___ The input
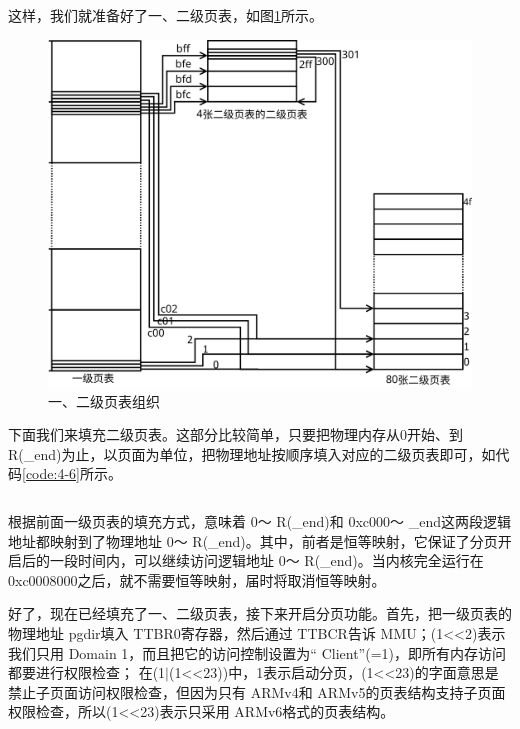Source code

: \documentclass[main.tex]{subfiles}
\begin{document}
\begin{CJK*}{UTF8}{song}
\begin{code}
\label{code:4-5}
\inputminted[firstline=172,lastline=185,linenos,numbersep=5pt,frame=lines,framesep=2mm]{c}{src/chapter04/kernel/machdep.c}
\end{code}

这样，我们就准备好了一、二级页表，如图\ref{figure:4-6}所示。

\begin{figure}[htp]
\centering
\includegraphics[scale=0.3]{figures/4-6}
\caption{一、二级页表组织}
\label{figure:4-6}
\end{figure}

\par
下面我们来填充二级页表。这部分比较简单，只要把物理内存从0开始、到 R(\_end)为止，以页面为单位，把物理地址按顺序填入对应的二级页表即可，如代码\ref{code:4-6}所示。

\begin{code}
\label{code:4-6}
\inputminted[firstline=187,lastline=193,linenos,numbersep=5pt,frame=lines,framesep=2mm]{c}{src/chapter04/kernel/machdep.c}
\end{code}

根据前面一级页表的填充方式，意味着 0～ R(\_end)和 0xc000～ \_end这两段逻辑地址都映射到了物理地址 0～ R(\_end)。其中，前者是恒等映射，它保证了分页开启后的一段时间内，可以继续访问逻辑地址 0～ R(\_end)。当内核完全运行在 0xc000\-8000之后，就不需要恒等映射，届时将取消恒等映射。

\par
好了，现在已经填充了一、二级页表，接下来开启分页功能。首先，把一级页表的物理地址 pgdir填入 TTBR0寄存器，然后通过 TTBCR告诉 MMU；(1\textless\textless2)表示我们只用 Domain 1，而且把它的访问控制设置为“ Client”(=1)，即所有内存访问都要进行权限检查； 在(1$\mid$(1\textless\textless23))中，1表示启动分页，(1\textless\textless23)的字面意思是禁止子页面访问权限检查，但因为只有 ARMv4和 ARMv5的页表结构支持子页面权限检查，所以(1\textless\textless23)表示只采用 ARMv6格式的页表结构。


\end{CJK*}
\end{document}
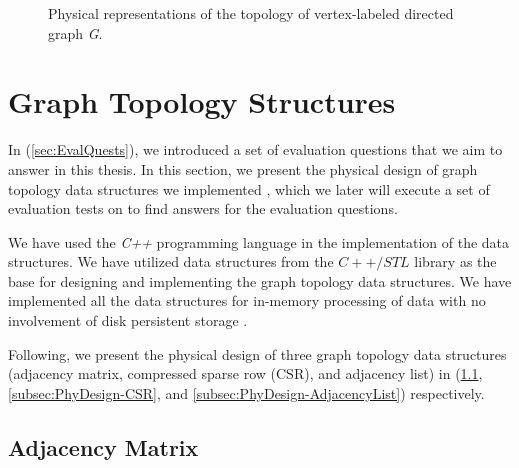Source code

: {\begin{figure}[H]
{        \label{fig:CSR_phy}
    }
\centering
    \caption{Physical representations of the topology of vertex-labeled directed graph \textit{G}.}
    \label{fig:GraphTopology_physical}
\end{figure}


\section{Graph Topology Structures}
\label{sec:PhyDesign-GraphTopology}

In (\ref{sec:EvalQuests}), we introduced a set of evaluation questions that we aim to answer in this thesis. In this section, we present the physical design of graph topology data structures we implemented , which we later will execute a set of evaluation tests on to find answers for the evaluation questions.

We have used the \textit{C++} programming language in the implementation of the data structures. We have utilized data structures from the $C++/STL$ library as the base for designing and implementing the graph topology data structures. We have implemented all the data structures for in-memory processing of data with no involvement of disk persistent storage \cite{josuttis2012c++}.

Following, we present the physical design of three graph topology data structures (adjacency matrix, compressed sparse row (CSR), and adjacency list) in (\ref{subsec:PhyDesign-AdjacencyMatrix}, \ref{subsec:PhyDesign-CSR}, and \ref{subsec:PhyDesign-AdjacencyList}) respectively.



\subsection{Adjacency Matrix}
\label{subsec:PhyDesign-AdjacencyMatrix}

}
______
*What you should do:*
Every line holding the word "framesep" should be copied out of the material.

*Result for this task:*
\inputminted[firstline=172,lastline=185,linenos,numbersep=5pt,frame=lines,framesep=2mm]{c}{src/chapter04/kernel/machdep.c}
\inputminted[firstline=187,lastline=193,linenos,numbersep=5pt,frame=lines,framesep=2mm]{c}{src/chapter04/kernel/machdep.c}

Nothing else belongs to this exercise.